Supplied records.

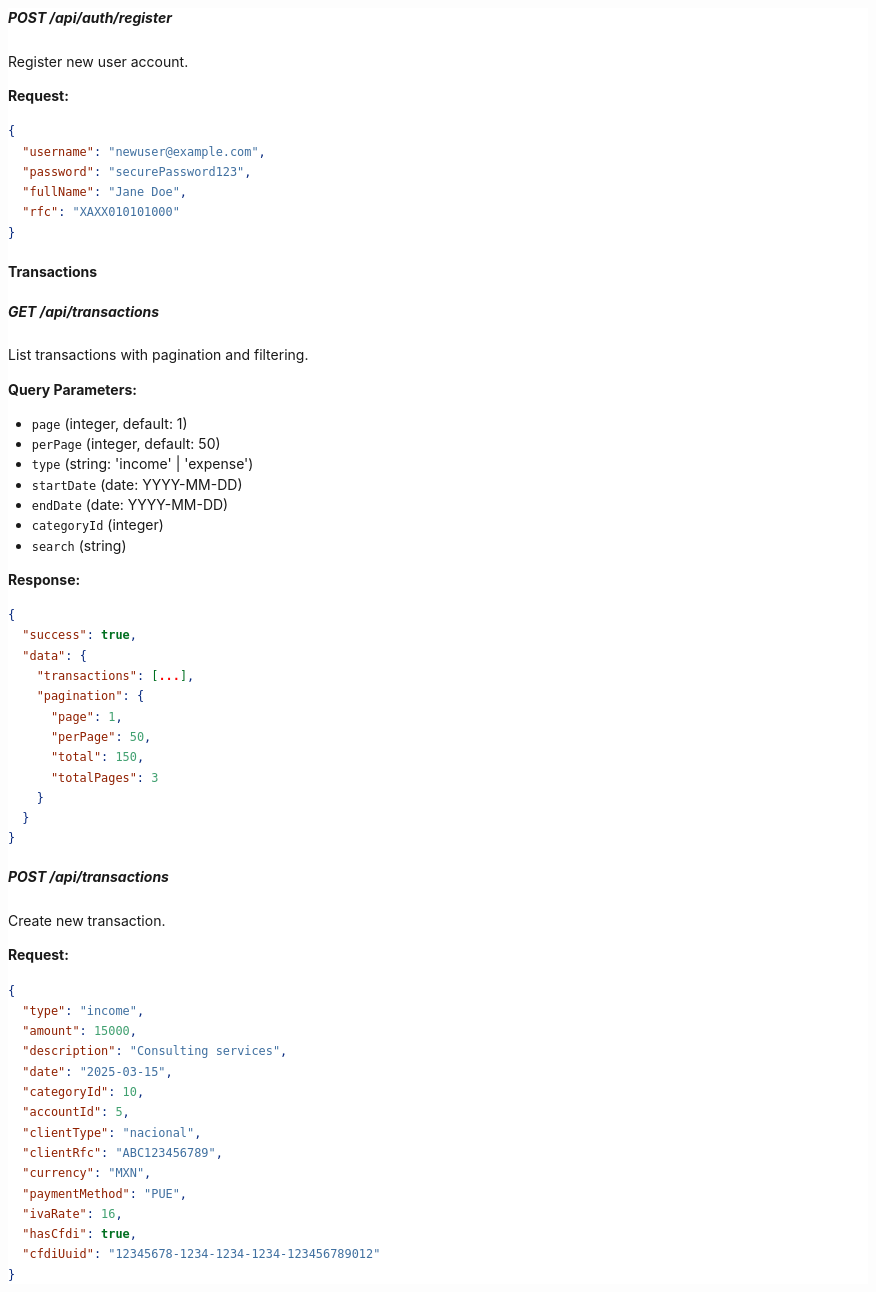 ##### POST /api/auth/register
Register new user account.

**Request:**
```json
{
  "username": "newuser@example.com",
  "password": "securePassword123",
  "fullName": "Jane Doe",
  "rfc": "XAXX010101000"
}
```

#### Transactions

##### GET /api/transactions
List transactions with pagination and filtering.

**Query Parameters:**
- `page` (integer, default: 1)
- `perPage` (integer, default: 50)
- `type` (string: 'income' | 'expense')
- `startDate` (date: YYYY-MM-DD)
- `endDate` (date: YYYY-MM-DD)
- `categoryId` (integer)
- `search` (string)

**Response:**
```json
{
  "success": true,
  "data": {
    "transactions": [...],
    "pagination": {
      "page": 1,
      "perPage": 50,
      "total": 150,
      "totalPages": 3
    }
  }
}
```

##### POST /api/transactions
Create new transaction.

**Request:**
```json
{
  "type": "income",
  "amount": 15000,
  "description": "Consulting services",
  "date": "2025-03-15",
  "categoryId": 10,
  "accountId": 5,
  "clientType": "nacional",
  "clientRfc": "ABC123456789",
  "currency": "MXN",
  "paymentMethod": "PUE",
  "ivaRate": 16,
  "hasCfdi": true,
  "cfdiUuid": "12345678-1234-1234-1234-123456789012"
}
```
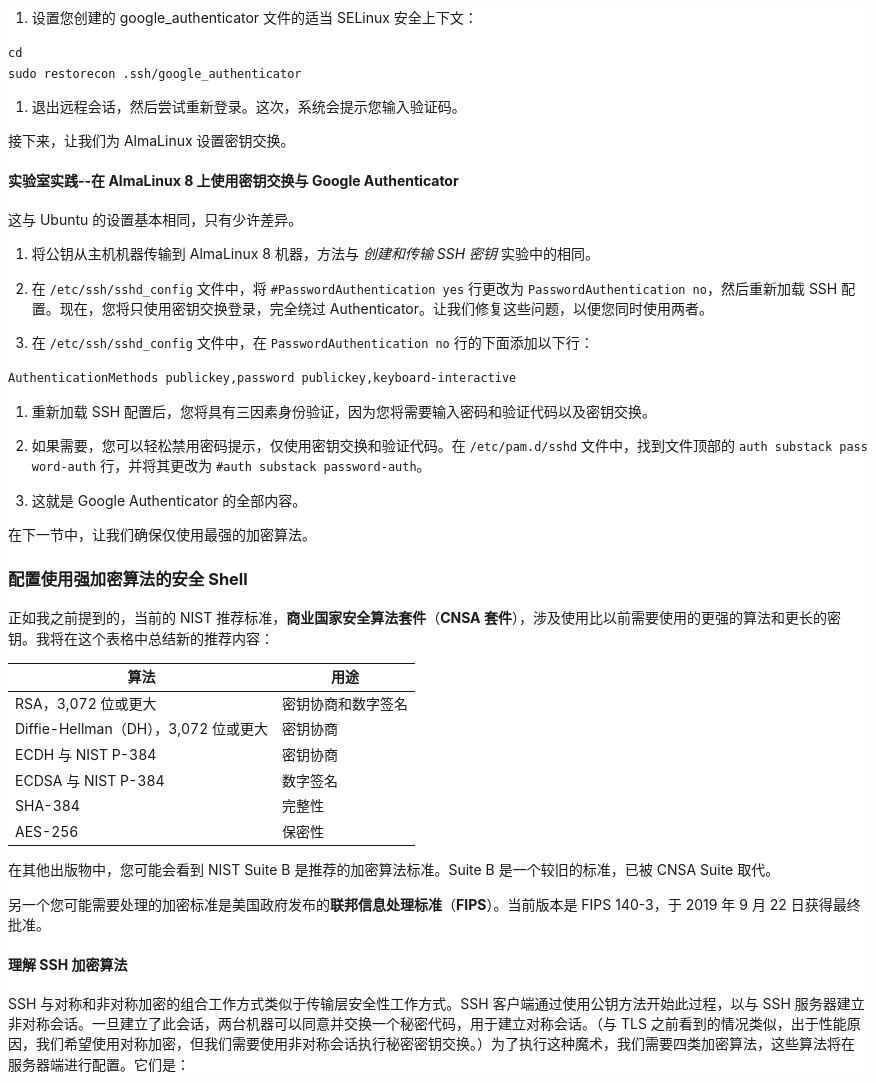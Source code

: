 1.  设置您创建的 google_authenticator 文件的适当 SELinux 安全上下文：

```
cd
sudo restorecon .ssh/google_authenticator
```

1.  退出远程会话，然后尝试重新登录。这次，系统会提示您输入验证码。

接下来，让我们为 AlmaLinux 设置密钥交换。

#### 实验室实践--在 AlmaLinux 8 上使用密钥交换与 Google Authenticator

这与 Ubuntu 的设置基本相同，只有少许差异。

1.  将公钥从主机机器传输到 AlmaLinux 8 机器，方法与 *创建和传输 SSH 密钥* 实验中的相同。

1.  在 `/etc/ssh/sshd_config` 文件中，将 `#PasswordAuthentication yes` 行更改为 `PasswordAuthentication no`，然后重新加载 SSH 配置。现在，您将只使用密钥交换登录，完全绕过 Authenticator。让我们修复这些问题，以便您同时使用两者。

1.  在 `/etc/ssh/sshd_config` 文件中，在 `PasswordAuthentication no` 行的下面添加以下行：

```
AuthenticationMethods publickey,password publickey,keyboard-interactive
```

1.  重新加载 SSH 配置后，您将具有三因素身份验证，因为您将需要输入密码和验证代码以及密钥交换。

1.  如果需要，您可以轻松禁用密码提示，仅使用密钥交换和验证代码。在 `/etc/pam.d/sshd` 文件中，找到文件顶部的 `auth substack password-auth` 行，并将其更改为 `#auth substack password-auth`。

1.  这就是 Google Authenticator 的全部内容。

在下一节中，让我们确保仅使用最强的加密算法。

### 配置使用强加密算法的安全 Shell

正如我之前提到的，当前的 NIST 推荐标准，**商业国家安全算法套件**（**CNSA 套件**），涉及使用比以前需要使用的更强的算法和更长的密钥。我将在这个表格中总结新的推荐内容：

| **算法** | **用途** |
| --- | --- |
| RSA，3,072 位或更大 | 密钥协商和数字签名 |
| Diffie-Hellman（DH），3,072 位或更大 | 密钥协商 |
| ECDH 与 NIST P-384 | 密钥协商 |
| ECDSA 与 NIST P-384 | 数字签名 |
| SHA-384 | 完整性 |
| AES-256 | 保密性 |

在其他出版物中，您可能会看到 NIST Suite B 是推荐的加密算法标准。Suite B 是一个较旧的标准，已被 CNSA Suite 取代。

另一个您可能需要处理的加密标准是美国政府发布的**联邦信息处理标准**（**FIPS**）。当前版本是 FIPS 140-3，于 2019 年 9 月 22 日获得最终批准。

#### 理解 SSH 加密算法

SSH 与对称和非对称加密的组合工作方式类似于传输层安全性工作方式。SSH 客户端通过使用公钥方法开始此过程，以与 SSH 服务器建立非对称会话。一旦建立了此会话，两台机器可以同意并交换一个秘密代码，用于建立对称会话。（与 TLS 之前看到的情况类似，出于性能原因，我们希望使用对称加密，但我们需要使用非对称会话执行秘密密钥交换。）为了执行这种魔术，我们需要四类加密算法，这些算法将在服务器端进行配置。它们是：
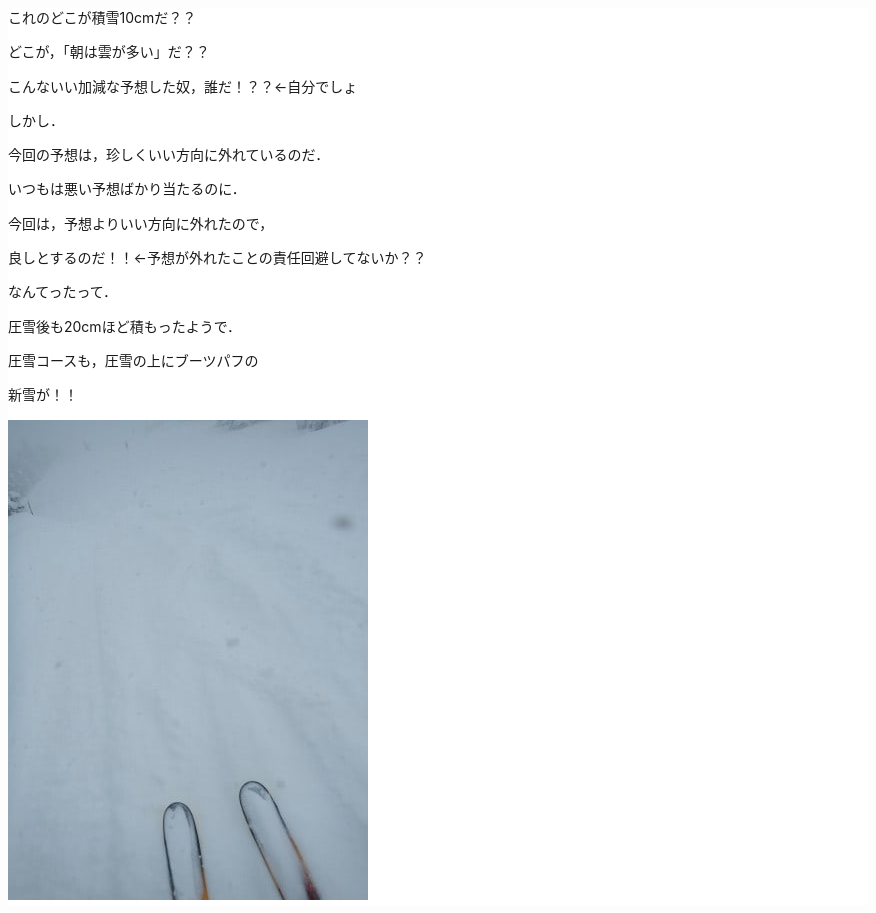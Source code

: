 


これのどこが積雪10cmだ？？


どこが，「朝は雲が多い」だ？？


こんないい加減な予想した奴，誰だ！？？←自分でしょ





しかし．


今回の予想は，珍しくいい方向に外れているのだ．


いつもは悪い予想ばかり当たるのに．


今回は，予想よりいい方向に外れたので，


良しとするのだ！！←予想が外れたことの責任回避してないか？？





なんてったって．


圧雪後も20cmほど積もったようで．


圧雪コースも，圧雪の上にブーツパフの


新雪が！！




![1614794a70655c399b61bfde3e0f332c.jpg](images/1614794a70655c399b61bfde3e0f332c.jpg)
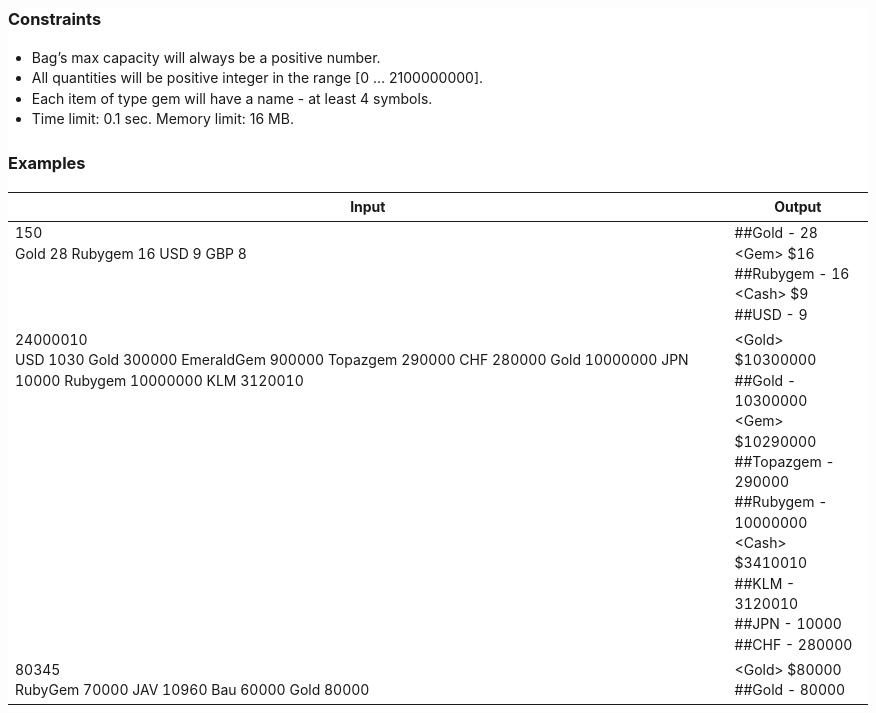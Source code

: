 ### Constraints
-	Bag’s max capacity will always be a positive number.
-	All quantities will be positive integer in the range [0 … 2100000000].
-	Each item of type gem will have a name - at least 4 symbols.
-	Time limit: 0.1 sec. Memory limit: 16 MB.

### Examples

| Input  | Output |   
| ------ | ------ |
| 150 <br> Gold 28 Rubygem 16 USD 9 GBP 8    | ##Gold - 28 <br>&lt;Gem&gt; $16 <br> ##Rubygem - 16 <br> &lt;Cash&gt; $9 <br>##USD - 9 |
|  24000010 <br> USD 1030 Gold 300000 EmeraldGem 900000 Topazgem 290000 CHF 280000 Gold 10000000 JPN 10000 Rubygem 10000000 KLM 3120010 |  &lt;Gold&gt; $10300000 <br> ##Gold - 10300000 <br> &lt;Gem&gt; $10290000 <br> ##Topazgem - 290000 <br> ##Rubygem - 10000000 <br> &lt;Cash&gt; $3410010 <br> ##KLM - 3120010 <br> ##JPN - 10000 <br> ##CHF - 280000 |
|   80345 <br> RubyGem 70000 JAV 10960 Bau 60000 Gold 80000 |     &lt;Gold&gt; $80000 <br> ##Gold - 80000 | 
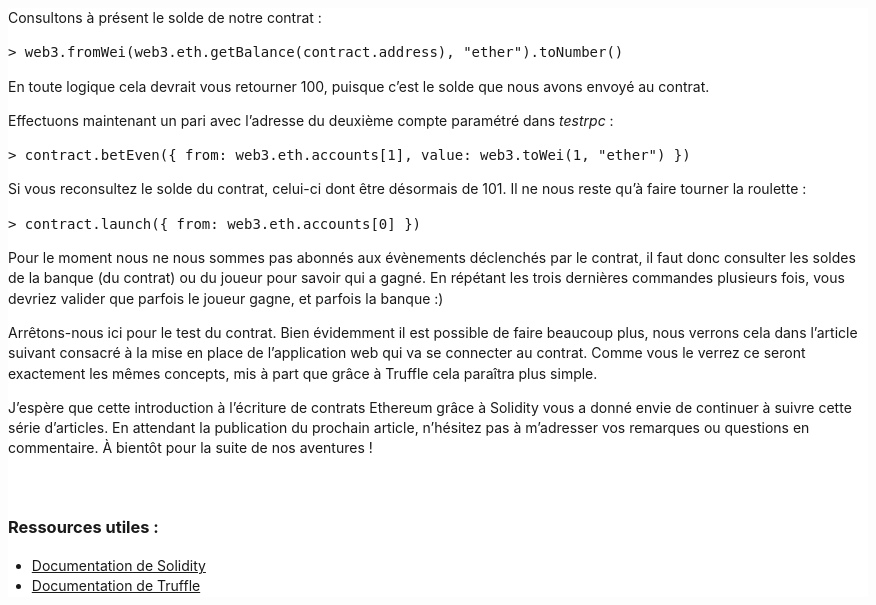 Consultons à présent le solde de notre contrat :
<pre>&gt; web3.fromWei(web3.eth.getBalance(contract.address), "ether").toNumber()
</pre>
En toute logique cela devrait vous retourner 100, puisque c’est le solde que nous avons envoyé au contrat.

Effectuons maintenant un pari avec l’adresse du deuxième compte paramétré dans <em>testrpc</em> :
<pre>&gt; contract.betEven({ from: web3.eth.accounts[1], value: web3.toWei(1, "ether") })
</pre>
Si vous reconsultez le solde du contrat, celui-ci dont être désormais de 101. Il ne nous reste qu’à faire tourner la roulette :
<pre>&gt; contract.launch({ from: web3.eth.accounts[0] })
</pre>
Pour le moment nous ne nous sommes pas abonnés aux évènements déclenchés par le contrat, il faut donc consulter les soldes de la banque (du contrat) ou du joueur pour savoir qui a gagné. En répétant les trois dernières commandes plusieurs fois, vous devriez valider que parfois le joueur gagne, et parfois la banque :)

Arrêtons-nous ici pour le test du contrat. Bien évidemment il est possible de faire beaucoup plus, nous verrons cela dans l’article suivant consacré à la mise en place de l’application web qui va se connecter au contrat. Comme vous le verrez ce seront exactement les mêmes concepts, mis à part que grâce à Truffle cela paraîtra plus simple.

J’espère que cette introduction à l’écriture de contrats Ethereum grâce à Solidity vous a donné envie de continuer à suivre cette série d’articles. En attendant la publication du prochain article, n’hésitez pas à m’adresser vos remarques ou questions en commentaire. À bientôt pour la suite de nos aventures !

&nbsp;
<h3>Ressources utiles :</h3>
<ul>
 	<li><a href="https://solidity.readthedocs.io/en/latest/index.html" target="_blank">Documentation de Solidity</a></li>
 	<li><a href="http://truffle.readthedocs.io/en/latest/" target="_blank">Documentation de Truffle</a></li>
</ul>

What is expected.
Please state the number of lines in the data above that hold the word "AlmaLinux", without any other text.

Written response.
3